Task details >>
From the records below, output exactly the lines running from the line containing "separation + effects." through the line containing "This mind map", and no others.

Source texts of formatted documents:
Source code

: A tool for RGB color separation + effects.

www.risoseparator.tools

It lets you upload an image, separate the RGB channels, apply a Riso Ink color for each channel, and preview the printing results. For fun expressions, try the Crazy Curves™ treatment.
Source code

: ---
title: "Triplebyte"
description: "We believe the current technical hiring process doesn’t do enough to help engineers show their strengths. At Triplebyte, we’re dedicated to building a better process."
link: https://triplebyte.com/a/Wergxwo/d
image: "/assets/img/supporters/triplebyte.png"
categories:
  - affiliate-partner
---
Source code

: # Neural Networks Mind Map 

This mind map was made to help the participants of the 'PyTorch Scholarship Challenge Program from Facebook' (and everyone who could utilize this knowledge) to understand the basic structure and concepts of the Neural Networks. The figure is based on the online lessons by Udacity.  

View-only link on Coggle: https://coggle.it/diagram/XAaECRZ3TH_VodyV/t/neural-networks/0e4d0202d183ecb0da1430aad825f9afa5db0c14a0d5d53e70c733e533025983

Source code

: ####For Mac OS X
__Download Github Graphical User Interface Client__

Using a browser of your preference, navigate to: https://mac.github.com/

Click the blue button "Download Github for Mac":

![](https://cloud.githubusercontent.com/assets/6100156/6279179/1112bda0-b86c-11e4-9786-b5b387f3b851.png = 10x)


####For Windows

--

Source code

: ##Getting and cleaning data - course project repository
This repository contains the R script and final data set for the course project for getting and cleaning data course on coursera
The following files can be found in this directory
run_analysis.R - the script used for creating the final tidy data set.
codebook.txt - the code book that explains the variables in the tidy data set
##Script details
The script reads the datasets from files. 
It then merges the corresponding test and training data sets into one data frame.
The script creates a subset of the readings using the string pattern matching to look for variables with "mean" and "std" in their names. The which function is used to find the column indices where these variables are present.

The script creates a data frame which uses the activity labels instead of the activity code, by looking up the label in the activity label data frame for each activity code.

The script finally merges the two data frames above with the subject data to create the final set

* * *

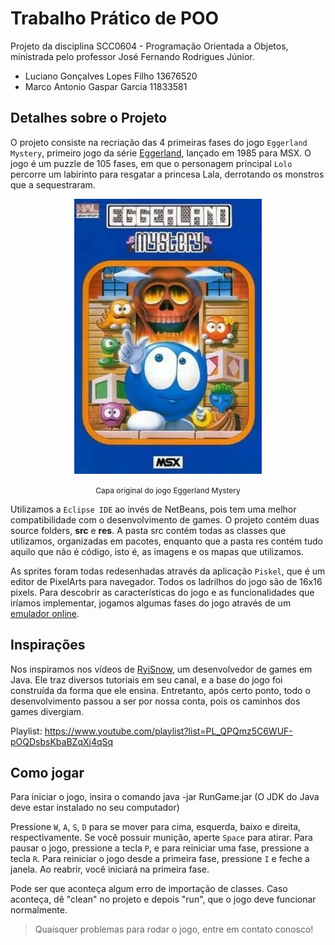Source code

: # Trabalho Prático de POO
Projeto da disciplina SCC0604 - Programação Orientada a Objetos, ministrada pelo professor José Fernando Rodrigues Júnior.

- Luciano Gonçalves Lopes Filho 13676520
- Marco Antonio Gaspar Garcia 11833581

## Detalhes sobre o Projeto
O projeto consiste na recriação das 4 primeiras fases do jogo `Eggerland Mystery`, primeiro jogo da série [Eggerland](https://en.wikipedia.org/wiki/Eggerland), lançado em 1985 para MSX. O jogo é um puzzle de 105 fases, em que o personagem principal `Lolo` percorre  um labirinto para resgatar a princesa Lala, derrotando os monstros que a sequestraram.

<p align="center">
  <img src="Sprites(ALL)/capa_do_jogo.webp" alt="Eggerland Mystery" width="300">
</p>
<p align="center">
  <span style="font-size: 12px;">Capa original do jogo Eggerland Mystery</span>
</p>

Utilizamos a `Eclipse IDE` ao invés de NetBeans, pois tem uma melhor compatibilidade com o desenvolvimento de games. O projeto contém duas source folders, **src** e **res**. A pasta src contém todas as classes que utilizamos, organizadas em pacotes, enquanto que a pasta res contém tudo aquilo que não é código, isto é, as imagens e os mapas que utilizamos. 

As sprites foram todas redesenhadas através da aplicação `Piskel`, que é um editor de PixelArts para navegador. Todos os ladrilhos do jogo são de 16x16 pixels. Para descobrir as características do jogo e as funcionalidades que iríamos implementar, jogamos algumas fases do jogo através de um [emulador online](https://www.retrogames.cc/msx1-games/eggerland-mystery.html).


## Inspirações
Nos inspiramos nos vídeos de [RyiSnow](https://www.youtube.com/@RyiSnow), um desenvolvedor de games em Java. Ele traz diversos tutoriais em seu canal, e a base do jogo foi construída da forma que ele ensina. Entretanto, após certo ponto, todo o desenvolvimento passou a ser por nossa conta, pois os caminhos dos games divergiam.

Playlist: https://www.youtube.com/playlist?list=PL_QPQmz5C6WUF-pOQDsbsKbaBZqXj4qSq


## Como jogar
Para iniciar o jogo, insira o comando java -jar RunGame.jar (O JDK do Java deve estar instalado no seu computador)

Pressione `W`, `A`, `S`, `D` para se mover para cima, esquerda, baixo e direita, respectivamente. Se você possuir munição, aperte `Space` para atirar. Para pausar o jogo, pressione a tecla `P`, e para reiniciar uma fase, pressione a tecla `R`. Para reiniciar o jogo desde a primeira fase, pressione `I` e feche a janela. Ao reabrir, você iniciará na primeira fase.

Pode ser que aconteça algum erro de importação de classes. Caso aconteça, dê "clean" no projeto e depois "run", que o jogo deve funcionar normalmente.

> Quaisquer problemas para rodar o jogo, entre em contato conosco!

Expected answer >>
: A tool for RGB color separation + effects.

www.risoseparator.tools

It lets you upload an image, separate the RGB channels, apply a Riso Ink color for each channel, and preview the printing results. For fun expressions, try the Crazy Curves™ treatment.
Source code

: ---
title: "Triplebyte"
description: "We believe the current technical hiring process doesn’t do enough to help engineers show their strengths. At Triplebyte, we’re dedicated to building a better process."
link: https://triplebyte.com/a/Wergxwo/d
image: "/assets/img/supporters/triplebyte.png"
categories:
  - affiliate-partner
---
Source code

: # Neural Networks Mind Map 

This mind map was made to help the participants of the 'PyTorch Scholarship Challenge Program from Facebook' (and everyone who could utilize this knowledge) to understand the basic structure and concepts of the Neural Networks. The figure is based on the online lessons by Udacity.  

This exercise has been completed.